━━━━━ Dataset content ━━━━━
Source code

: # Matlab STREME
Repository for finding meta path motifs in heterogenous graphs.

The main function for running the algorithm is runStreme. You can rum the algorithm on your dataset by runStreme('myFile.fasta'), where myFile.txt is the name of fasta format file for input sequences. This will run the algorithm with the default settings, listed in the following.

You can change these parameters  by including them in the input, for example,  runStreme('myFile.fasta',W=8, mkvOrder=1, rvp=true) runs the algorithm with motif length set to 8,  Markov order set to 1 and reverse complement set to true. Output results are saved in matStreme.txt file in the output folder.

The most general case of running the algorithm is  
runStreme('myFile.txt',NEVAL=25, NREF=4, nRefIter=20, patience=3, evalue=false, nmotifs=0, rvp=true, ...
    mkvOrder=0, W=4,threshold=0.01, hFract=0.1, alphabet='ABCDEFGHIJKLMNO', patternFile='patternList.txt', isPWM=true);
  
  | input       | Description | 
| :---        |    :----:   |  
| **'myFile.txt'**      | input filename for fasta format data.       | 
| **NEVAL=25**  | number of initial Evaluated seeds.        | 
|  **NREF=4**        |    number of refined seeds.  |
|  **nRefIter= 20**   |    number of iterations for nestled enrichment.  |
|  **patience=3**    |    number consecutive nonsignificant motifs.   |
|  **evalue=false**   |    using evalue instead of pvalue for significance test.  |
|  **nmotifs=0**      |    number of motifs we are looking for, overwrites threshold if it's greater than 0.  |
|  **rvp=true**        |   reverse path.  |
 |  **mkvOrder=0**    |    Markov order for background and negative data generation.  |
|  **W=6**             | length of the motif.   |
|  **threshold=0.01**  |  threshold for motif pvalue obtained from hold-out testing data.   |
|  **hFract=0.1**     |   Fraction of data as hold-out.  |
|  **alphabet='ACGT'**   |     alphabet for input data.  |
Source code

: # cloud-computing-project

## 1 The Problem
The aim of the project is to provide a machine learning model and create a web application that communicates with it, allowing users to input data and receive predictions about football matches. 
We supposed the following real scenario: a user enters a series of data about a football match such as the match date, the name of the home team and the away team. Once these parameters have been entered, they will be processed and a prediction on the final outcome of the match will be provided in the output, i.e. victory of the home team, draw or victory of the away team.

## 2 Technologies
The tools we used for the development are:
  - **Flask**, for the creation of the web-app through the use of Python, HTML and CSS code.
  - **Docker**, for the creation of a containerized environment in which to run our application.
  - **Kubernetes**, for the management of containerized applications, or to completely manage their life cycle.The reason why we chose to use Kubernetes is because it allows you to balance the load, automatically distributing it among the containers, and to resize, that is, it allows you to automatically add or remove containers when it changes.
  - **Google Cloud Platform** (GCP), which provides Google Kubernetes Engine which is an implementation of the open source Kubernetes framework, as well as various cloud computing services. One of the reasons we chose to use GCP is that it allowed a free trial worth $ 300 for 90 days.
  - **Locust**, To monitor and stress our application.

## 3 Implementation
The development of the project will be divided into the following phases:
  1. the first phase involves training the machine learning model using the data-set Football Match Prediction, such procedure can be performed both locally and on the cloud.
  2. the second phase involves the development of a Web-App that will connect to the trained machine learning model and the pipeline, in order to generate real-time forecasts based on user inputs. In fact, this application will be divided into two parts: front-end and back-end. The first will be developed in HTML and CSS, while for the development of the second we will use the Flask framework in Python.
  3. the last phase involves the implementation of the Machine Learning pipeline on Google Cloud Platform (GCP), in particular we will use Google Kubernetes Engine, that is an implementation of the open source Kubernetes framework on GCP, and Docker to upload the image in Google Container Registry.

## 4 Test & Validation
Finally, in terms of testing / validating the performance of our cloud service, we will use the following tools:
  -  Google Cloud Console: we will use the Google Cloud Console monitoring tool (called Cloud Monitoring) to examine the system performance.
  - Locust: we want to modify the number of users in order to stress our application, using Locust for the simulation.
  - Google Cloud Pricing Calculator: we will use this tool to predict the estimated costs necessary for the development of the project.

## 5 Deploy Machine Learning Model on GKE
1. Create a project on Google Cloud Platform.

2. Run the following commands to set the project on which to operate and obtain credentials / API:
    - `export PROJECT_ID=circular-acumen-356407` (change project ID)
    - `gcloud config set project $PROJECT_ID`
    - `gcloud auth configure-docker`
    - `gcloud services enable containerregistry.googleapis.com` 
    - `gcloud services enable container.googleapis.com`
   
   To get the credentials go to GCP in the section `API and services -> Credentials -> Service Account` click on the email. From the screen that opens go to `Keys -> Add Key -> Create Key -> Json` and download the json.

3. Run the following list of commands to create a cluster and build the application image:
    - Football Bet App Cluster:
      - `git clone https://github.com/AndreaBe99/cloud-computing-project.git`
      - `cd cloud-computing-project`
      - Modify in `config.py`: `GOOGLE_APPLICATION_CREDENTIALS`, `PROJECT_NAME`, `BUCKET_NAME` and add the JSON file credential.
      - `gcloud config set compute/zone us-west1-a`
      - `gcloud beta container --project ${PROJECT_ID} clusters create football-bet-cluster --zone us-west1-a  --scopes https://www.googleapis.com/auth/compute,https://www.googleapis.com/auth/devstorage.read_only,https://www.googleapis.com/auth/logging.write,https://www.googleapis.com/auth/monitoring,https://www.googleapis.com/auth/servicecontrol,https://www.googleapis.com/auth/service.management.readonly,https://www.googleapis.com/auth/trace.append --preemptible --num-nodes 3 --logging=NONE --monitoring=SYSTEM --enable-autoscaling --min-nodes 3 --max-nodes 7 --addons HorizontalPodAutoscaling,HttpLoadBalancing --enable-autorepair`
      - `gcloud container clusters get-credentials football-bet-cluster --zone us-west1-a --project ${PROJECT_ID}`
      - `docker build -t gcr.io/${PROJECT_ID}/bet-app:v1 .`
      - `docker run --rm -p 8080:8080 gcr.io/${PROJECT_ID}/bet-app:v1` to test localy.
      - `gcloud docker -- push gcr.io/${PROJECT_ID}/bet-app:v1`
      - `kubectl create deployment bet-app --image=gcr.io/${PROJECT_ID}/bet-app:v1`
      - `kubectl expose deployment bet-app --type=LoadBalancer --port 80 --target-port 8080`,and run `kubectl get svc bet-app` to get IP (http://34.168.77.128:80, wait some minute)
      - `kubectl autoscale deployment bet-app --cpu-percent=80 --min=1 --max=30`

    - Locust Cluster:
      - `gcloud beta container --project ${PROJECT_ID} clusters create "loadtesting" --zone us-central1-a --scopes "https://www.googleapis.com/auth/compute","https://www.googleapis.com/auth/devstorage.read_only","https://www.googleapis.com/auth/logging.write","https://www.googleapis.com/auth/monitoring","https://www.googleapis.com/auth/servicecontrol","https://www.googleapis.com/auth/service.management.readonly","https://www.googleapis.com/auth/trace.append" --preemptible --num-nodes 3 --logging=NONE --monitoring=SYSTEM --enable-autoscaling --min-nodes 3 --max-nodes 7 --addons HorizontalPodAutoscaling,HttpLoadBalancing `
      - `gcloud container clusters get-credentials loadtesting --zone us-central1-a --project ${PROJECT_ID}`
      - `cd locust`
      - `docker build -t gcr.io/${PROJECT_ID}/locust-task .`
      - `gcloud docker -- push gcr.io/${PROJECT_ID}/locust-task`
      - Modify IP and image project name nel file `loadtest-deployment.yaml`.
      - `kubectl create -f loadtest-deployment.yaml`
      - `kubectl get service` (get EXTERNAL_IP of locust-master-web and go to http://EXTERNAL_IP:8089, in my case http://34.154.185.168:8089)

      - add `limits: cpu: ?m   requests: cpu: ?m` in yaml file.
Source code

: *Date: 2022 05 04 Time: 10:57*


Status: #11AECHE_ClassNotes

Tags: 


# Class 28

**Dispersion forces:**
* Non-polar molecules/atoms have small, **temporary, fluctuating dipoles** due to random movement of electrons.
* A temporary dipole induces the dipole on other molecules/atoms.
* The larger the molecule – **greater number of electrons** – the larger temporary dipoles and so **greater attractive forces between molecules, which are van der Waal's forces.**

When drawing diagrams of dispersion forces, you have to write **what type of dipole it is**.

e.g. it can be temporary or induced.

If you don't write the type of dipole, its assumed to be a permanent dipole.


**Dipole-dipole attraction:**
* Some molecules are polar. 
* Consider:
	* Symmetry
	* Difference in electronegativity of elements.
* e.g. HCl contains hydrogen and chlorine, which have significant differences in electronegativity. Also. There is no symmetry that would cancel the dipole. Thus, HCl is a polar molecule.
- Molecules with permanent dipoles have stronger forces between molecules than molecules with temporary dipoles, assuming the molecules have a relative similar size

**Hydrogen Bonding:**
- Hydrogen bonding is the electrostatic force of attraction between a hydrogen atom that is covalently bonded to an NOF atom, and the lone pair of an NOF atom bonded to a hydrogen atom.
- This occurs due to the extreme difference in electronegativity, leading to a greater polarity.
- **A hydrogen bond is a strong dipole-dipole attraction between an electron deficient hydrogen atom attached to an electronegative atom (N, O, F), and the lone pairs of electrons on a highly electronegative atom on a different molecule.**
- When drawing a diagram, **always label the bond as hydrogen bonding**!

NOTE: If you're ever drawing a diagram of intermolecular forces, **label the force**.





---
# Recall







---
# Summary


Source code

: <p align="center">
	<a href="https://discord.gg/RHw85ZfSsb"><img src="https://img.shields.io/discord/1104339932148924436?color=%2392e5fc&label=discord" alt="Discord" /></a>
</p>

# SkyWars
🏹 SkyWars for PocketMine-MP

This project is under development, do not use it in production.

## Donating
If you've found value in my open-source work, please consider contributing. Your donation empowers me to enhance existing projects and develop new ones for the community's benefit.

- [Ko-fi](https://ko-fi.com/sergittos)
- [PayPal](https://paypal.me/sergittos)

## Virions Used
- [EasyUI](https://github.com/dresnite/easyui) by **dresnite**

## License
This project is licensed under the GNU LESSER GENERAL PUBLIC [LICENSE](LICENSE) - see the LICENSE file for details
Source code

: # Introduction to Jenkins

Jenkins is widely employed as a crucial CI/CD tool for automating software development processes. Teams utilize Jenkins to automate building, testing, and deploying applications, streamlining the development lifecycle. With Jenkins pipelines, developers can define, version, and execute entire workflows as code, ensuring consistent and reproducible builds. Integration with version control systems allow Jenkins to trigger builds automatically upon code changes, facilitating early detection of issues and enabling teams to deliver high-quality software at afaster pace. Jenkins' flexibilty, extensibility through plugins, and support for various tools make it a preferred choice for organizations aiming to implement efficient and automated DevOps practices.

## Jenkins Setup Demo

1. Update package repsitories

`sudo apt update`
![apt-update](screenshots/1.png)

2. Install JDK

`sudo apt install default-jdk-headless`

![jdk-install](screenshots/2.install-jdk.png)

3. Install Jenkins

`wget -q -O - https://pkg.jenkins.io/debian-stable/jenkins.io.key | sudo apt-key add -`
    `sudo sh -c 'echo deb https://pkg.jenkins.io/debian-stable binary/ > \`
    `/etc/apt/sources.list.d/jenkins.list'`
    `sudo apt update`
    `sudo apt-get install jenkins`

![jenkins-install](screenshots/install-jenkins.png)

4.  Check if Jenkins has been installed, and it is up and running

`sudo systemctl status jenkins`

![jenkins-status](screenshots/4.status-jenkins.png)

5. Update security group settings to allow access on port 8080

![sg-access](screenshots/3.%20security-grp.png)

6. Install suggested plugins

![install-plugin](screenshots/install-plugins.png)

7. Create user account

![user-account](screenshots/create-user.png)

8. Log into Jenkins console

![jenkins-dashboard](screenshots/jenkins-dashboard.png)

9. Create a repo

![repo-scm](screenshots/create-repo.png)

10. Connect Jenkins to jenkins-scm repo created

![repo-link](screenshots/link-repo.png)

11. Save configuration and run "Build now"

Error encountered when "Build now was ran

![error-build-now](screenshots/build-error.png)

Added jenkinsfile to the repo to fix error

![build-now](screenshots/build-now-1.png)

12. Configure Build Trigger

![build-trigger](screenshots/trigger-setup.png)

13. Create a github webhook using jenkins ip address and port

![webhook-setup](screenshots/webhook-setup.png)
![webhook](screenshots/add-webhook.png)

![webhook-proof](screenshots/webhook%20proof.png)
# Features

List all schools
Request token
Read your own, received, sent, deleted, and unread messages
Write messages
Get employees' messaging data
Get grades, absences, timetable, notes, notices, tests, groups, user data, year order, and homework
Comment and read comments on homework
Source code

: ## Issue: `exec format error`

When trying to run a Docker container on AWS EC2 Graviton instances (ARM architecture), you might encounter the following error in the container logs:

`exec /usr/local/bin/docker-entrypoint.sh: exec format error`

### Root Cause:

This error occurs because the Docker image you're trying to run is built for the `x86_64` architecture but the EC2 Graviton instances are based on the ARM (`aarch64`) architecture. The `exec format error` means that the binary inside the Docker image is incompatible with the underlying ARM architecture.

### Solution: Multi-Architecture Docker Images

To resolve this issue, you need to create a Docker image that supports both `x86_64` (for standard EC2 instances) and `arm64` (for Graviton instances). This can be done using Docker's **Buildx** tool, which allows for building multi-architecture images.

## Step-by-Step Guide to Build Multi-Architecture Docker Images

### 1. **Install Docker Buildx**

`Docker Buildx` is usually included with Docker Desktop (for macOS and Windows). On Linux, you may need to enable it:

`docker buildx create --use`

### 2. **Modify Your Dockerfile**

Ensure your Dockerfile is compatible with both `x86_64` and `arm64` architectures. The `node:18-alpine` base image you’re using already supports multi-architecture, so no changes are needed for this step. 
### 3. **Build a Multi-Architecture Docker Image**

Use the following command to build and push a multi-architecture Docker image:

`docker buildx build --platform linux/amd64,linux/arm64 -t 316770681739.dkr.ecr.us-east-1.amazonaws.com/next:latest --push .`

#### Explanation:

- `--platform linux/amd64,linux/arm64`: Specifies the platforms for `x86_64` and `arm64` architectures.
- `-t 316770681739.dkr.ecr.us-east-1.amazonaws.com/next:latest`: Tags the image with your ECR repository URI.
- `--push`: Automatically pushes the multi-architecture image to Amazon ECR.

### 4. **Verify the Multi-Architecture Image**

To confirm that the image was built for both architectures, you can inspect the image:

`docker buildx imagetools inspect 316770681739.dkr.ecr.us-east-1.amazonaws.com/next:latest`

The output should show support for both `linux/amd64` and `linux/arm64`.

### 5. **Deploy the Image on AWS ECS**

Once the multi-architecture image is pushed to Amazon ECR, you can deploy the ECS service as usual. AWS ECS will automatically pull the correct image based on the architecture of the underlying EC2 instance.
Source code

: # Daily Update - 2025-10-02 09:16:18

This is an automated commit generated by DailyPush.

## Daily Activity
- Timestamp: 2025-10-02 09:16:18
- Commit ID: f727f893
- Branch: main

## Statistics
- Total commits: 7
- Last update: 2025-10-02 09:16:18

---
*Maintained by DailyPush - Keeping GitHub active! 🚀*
━━━━━
*Problem requirements*
Filter the listing above so that only lines holding the word "DailyPush" remain, and report those lines.

*Solution to the exercise*
This is an automated commit generated by DailyPush.
*Maintained by DailyPush - Keeping GitHub active! 🚀*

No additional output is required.